··· INFORMATION PROVIDED ···

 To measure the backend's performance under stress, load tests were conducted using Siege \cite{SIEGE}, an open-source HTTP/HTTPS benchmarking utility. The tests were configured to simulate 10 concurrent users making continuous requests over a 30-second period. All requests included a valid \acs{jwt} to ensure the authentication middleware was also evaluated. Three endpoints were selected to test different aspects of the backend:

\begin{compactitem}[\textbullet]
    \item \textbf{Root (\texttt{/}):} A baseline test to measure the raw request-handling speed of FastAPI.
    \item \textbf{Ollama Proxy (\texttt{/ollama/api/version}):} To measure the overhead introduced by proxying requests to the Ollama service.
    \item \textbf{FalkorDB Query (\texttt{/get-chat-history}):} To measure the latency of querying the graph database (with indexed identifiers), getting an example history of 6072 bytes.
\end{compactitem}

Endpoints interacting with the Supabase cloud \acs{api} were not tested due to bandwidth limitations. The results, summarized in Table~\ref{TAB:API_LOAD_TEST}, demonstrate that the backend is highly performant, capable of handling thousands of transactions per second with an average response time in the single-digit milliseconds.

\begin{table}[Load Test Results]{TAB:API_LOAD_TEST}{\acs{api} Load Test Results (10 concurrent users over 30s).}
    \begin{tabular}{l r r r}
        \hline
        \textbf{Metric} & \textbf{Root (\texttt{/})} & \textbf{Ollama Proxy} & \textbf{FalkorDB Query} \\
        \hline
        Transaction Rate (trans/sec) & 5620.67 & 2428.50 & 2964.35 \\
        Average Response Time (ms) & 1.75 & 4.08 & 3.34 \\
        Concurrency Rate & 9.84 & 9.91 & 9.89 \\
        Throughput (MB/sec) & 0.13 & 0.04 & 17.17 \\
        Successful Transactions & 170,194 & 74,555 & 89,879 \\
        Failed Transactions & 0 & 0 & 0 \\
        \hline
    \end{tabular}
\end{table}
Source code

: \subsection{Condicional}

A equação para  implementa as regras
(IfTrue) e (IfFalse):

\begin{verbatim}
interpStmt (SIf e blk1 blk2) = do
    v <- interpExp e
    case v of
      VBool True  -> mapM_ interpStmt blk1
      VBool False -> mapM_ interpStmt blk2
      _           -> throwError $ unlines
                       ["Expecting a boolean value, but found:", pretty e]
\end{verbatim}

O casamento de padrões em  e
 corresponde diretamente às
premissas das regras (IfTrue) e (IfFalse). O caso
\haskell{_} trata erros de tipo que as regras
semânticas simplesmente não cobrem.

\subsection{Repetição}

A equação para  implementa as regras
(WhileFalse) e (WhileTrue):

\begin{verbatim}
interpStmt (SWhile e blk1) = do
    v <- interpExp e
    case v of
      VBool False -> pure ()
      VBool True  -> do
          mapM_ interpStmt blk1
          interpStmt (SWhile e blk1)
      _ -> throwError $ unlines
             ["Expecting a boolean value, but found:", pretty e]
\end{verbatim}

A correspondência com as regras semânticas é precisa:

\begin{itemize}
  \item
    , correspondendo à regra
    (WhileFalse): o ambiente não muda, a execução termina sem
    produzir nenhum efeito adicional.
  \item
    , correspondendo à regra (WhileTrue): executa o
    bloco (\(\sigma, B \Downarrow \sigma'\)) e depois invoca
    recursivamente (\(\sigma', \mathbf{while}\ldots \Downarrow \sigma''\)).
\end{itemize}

···

TRY IT: Reproduce the data exactly. All of it is needed.

TASK SOLUTION:
 To measure the backend's performance under stress, load tests were conducted using Siege \cite{SIEGE}, an open-source HTTP/HTTPS benchmarking utility. The tests were configured to simulate 10 concurrent users making continuous requests over a 30-second period. All requests included a valid \acs{jwt} to ensure the authentication middleware was also evaluated. Three endpoints were selected to test different aspects of the backend:

\begin{compactitem}[\textbullet]
    \item \textbf{Root (\texttt{/}):} A baseline test to measure the raw request-handling speed of FastAPI.
    \item \textbf{Ollama Proxy (\texttt{/ollama/api/version}):} To measure the overhead introduced by proxying requests to the Ollama service.
    \item \textbf{FalkorDB Query (\texttt{/get-chat-history}):} To measure the latency of querying the graph database (with indexed identifiers), getting an example history of 6072 bytes.
\end{compactitem}

Endpoints interacting with the Supabase cloud \acs{api} were not tested due to bandwidth limitations. The results, summarized in Table~\ref{TAB:API_LOAD_TEST}, demonstrate that the backend is highly performant, capable of handling thousands of transactions per second with an average response time in the single-digit milliseconds.

\begin{table}[Load Test Results]{TAB:API_LOAD_TEST}{\acs{api} Load Test Results (10 concurrent users over 30s).}
    \begin{tabular}{l r r r}
        \hline
        \textbf{Metric} & \textbf{Root (\texttt{/})} & \textbf{Ollama Proxy} & \textbf{FalkorDB Query} \\
        \hline
        Transaction Rate (trans/sec) & 5620.67 & 2428.50 & 2964.35 \\
        Average Response Time (ms) & 1.75 & 4.08 & 3.34 \\
        Concurrency Rate & 9.84 & 9.91 & 9.89 \\
        Throughput (MB/sec) & 0.13 & 0.04 & 17.17 \\
        Successful Transactions & 170,194 & 74,555 & 89,879 \\
        Failed Transactions & 0 & 0 & 0 \\
        \hline
    \end{tabular}
\end{table}
Source code

: \subsection{Condicional}

A equação para  implementa as regras
(IfTrue) e (IfFalse):

\begin{verbatim}
interpStmt (SIf e blk1 blk2) = do
    v <- interpExp e
    case v of
      VBool True  -> mapM_ interpStmt blk1
      VBool False -> mapM_ interpStmt blk2
      _           -> throwError $ unlines
                       ["Expecting a boolean value, but found:", pretty e]
\end{verbatim}

O casamento de padrões em  e
 corresponde diretamente às
premissas das regras (IfTrue) e (IfFalse). O caso
\haskell{_} trata erros de tipo que as regras
semânticas simplesmente não cobrem.

\subsection{Repetição}

A equação para  implementa as regras
(WhileFalse) e (WhileTrue):

\begin{verbatim}
interpStmt (SWhile e blk1) = do
    v <- interpExp e
    case v of
      VBool False -> pure ()
      VBool True  -> do
          mapM_ interpStmt blk1
          interpStmt (SWhile e blk1)
      _ -> throwError $ unlines
             ["Expecting a boolean value, but found:", pretty e]
\end{verbatim}

A correspondência com as regras semânticas é precisa:

\begin{itemize}
  \item
    , correspondendo à regra
    (WhileFalse): o ambiente não muda, a execução termina sem
    produzir nenhum efeito adicional.
  \item
    , correspondendo à regra (WhileTrue): executa o
    bloco (\(\sigma, B \Downarrow \sigma'\)) e depois invoca
    recursivamente (\(\sigma', \mathbf{while}\ldots \Downarrow \sigma''\)).
\end{itemize}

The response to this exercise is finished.